EXERCISE OBJECTIVE => Find the word "above" in the listing below, then return every line it appears in.

DATA =>
#####

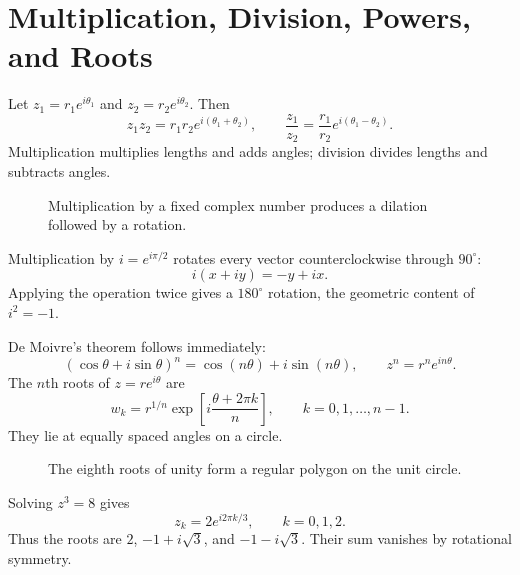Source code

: \section{Multiplication, Division, Powers, and Roots}
\label{sec:ch5-geometry-operations}

Let $z_1=r_1e^{i\theta_1}$ and $z_2=r_2e^{i\theta_2}$. Then
\[
z_1z_2=r_1r_2e^{i(\theta_1+\theta_2)},
\qquad
\frac{z_1}{z_2}=\frac{r_1}{r_2}e^{i(\theta_1-\theta_2)}.
\]
Multiplication multiplies lengths and adds angles; division divides lengths and subtracts angles.

\begin{figure}[htbp]
\centering

\caption{Multiplication by a fixed complex number produces a dilation followed by a rotation.}
\label{fig:ch5-multiplication}
\end{figure}

Multiplication by $i=e^{i\pi/2}$ rotates every vector counterclockwise through $90^\circ$:
\[
i(x+iy)=-y+ix.
\]
Applying the operation twice gives a $180^\circ$ rotation, the geometric content of $i^2=-1$.

De Moivre's theorem follows immediately:
\[
(\cos\theta+i\sin\theta)^n=\cos(n\theta)+i\sin(n\theta),
\qquad z^n=r^ne^{in\theta}.
\]
The $n$th roots of $z=re^{i\theta}$ are
\[
w_k=r^{1/n}\exp\!\left[i\frac{\theta+2\pi k}{n}\right],
\qquad k=0,1,\ldots,n-1.
\]
They lie at equally spaced angles on a circle.

\begin{figure}[htbp]
\centering

\caption{The eighth roots of unity form a regular polygon on the unit circle.}
\label{fig:ch5-roots-unity}
\end{figure}

\begin{workedexample}
Solving $z^3=8$ gives
\[
z_k=2e^{i2\pi k/3},\qquad k=0,1,2.
\]
Thus the roots are $2$, $-1+i\sqrt3$, and $-1-i\sqrt3$. Their sum vanishes by rotational symmetry.
\end{workedexample}
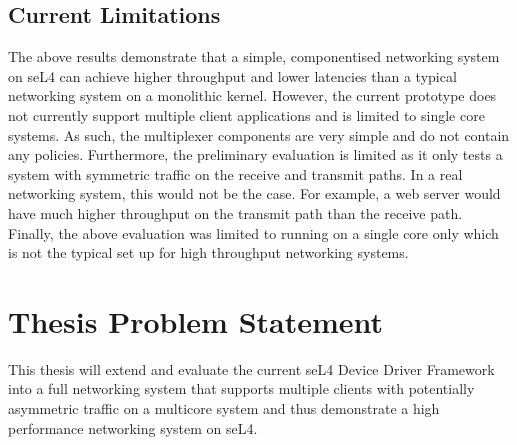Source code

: \subsection{Current Limitations}
The above results demonstrate that a simple, componentised networking system on seL4 can achieve higher throughput and lower latencies than a typical
networking system on a monolithic kernel. However, the current prototype does not currently support multiple client applications and 
is limited to single core systems. As such, the multiplexer components are very simple and do not contain any policies. Furthermore, the 
preliminary evaluation is limited as it only tests a system with symmetric traffic on the receive and transmit paths. In a real
networking system, this would not be the case. For example, a web server would have much higher throughput on the transmit path than the receive path.
Finally, the above evaluation was limited to running on a single core only which is not the typical set up for high throughput networking systems.

\section{Thesis Problem Statement}
This thesis will extend and evaluate the current seL4 Device Driver Framework 
into a full networking system that supports multiple clients with potentially asymmetric traffic 
on a multicore system and thus demonstrate a high performance networking system on seL4.
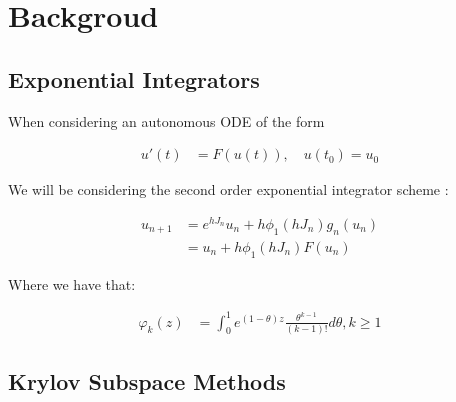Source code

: \section{Backgroud}

\subsection{Exponential Integrators}

When considering an autonomous ODE of the form

\begin{align*}
    u'(t) &= F(u(t)), \quad u(t_0) = u_0
\end{align*}

We will be considering the second order exponential integrator scheme \cite{Hochbruck2009}:

\begin{align*}
    u_{n+1} &= e^{hJ_n}u_n + h\phi_1(hJ_n)g_n(u_n)\\
    &= u_n + h\phi_1(hJ_n)F(u_n)
\end{align*}

Where we have that:

\begin{align*}
    \varphi_k(z) &= \int^1_0e^{(1-\theta)z}\frac{\theta^{k-1}}{(k-1)!}d\theta, k \geq 1
\end{align*}

\subsection{Krylov Subspace Methods}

#####

ANSWER TO THE EXERCISE =>
The above results demonstrate that a simple, componentised networking system on seL4 can achieve higher throughput and lower latencies than a typical
Finally, the above evaluation was limited to running on a single core only which is not the typical set up for high throughput networking systems.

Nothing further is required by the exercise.